The Evening Commute with Cars and Transit: Duality Results and User Equilibrium for the Combined Morning and Evening Peaks

Document Type

Journal Article

Publication Date

2013

Subject Area

ridership - commuting, ridership - mode choice, mode - car, mode - mass transit

Keywords

morning commute, evening commute, bottleneck, cars and transit, user equilibrium

Abstract

This paper extends Vickrey's (1969) commute problem for commuters wishing to pass a bottleneck for both cars and transit that share finite road capacity. In addition to this more general framework considering two modes, the paper focuses on the evening rush, when commuters travel from work to home.
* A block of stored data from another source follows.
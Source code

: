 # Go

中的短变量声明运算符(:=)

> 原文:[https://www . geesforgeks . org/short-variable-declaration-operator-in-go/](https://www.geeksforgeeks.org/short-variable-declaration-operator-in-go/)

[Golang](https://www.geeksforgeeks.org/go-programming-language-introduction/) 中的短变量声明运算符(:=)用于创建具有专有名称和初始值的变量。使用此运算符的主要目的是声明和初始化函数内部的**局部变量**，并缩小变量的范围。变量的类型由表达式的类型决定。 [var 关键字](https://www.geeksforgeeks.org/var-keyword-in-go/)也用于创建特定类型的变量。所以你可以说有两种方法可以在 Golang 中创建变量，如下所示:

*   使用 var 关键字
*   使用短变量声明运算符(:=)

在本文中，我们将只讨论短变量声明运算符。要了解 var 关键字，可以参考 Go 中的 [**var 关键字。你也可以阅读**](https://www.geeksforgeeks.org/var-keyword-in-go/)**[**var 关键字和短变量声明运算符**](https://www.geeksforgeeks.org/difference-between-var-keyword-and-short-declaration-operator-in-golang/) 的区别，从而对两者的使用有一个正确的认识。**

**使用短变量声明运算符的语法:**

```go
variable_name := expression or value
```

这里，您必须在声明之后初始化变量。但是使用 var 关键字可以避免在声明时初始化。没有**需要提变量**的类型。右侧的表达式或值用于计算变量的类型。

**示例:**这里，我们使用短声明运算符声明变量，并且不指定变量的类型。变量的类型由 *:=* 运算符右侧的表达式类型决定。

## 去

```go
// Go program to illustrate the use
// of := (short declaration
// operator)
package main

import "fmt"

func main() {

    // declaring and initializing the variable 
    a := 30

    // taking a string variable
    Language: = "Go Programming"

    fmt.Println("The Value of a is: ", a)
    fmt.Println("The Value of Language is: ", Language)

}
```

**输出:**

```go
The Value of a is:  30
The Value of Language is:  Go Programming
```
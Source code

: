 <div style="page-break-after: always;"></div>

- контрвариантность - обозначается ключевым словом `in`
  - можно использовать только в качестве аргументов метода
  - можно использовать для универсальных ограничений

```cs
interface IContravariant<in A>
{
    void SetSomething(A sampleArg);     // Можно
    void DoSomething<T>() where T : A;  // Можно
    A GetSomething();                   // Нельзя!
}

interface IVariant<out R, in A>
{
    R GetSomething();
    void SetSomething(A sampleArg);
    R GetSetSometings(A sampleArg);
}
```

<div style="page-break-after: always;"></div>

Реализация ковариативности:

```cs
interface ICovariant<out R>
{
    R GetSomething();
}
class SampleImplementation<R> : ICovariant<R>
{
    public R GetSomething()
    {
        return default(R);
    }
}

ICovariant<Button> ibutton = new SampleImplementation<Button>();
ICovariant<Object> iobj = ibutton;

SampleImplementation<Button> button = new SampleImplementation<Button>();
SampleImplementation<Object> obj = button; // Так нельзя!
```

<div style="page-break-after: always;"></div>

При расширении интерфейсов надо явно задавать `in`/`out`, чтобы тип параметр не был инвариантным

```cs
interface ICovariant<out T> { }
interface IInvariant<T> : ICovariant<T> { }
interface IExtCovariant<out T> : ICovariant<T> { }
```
Commuters choose which mode to use and when to travel in order to minimize the generalized cost of their own trips, including queueing delay and penalties for deviation from a preferred schedule of arrival and departure to and from work. The user equilibrium for the isolated morning and evening commutes are shown to be asymmetric because the schedule penalty in the morning is the differ- ence between the departure and wished curves, and the schedule penalty in the evening is the difference between the arrival and wished curves. It is shown that the system optimum in the morning and evening peaks are symmetric because queueing delay is eliminated and the optimal arrival curves are the same as the departure curves.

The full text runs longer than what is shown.